The square pellets are processed using a 40mm ΦT-die extruder (L/D=2
A film having a film thickness of 200 μm was molded at a temperature of 180° C. to 200° C. and a screen rotation of 60 rpm.

A box-shaped case was formed by vacuum forming the 200μ film at a temperature of 130°C to 140°C.

The drawn portion of the obtained case was observed for the presence of holes, uneven thickness, etc., and the result was that the wall thickness was uniform and there were no holes.

Examples 2 to 6 Semiconductive resin compositions were obtained using the compositions shown in Table 1 in the same manner as in Example 1. This semiconductor.

Each of the electrically conductive resin compositions was formed into square pellets, and films were formed from the square pellets, and the films of each example were vacuum formed in the same manner as in Example 1 to form box-shaped cases.

The drawn portion of the obtained case was observed for the presence of holes, uneven thickness, etc., and the result was that the wall thickness was uniform and there were no holes.

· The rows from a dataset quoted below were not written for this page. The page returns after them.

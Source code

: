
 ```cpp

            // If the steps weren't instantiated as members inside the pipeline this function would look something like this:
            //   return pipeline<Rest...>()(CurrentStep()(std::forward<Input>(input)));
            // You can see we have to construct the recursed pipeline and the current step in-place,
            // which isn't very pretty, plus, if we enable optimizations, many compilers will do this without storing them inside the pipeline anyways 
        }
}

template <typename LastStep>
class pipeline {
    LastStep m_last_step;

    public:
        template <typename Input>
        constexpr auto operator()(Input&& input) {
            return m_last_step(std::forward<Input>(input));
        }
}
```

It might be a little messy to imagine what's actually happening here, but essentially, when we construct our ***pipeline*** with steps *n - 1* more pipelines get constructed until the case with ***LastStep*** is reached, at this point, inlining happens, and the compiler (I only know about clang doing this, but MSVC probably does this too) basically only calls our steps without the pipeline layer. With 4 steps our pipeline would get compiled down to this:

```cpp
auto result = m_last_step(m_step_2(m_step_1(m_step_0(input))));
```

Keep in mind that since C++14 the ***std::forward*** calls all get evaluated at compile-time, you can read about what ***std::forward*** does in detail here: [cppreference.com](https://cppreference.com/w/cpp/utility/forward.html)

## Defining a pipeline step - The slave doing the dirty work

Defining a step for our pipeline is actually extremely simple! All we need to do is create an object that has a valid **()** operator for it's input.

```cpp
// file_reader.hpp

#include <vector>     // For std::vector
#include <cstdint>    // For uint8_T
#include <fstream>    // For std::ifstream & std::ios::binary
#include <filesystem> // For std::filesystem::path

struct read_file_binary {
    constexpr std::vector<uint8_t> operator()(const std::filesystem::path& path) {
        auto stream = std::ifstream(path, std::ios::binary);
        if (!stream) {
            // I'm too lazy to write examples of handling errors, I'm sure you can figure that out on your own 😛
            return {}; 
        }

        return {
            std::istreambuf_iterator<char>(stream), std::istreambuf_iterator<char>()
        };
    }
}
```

Comparative Examples 1 to 7 The compositions shown in Table 1 were made into pellets using the same method as in Example 1, and then films were formed from the square pellets.
Vacuum forming was performed in the same manner as above to form a box-shaped case.

As a result of observing the drawing part of the obtained case for the presence of holes, uneven thickness, etc., there were holes in the drawing part.
In particular, there were many breaks at the bending portions, and the desired molded product could not be obtained.

Claims (1)

[Claims] Semiconductor with excellent vacuum formability characterized by blending a carbon blank with a styrene-butadiene block copolymer having a butadiene content of 10 to 35 weight percent and a styrene content of 65 to 90 weight percent. resin composition.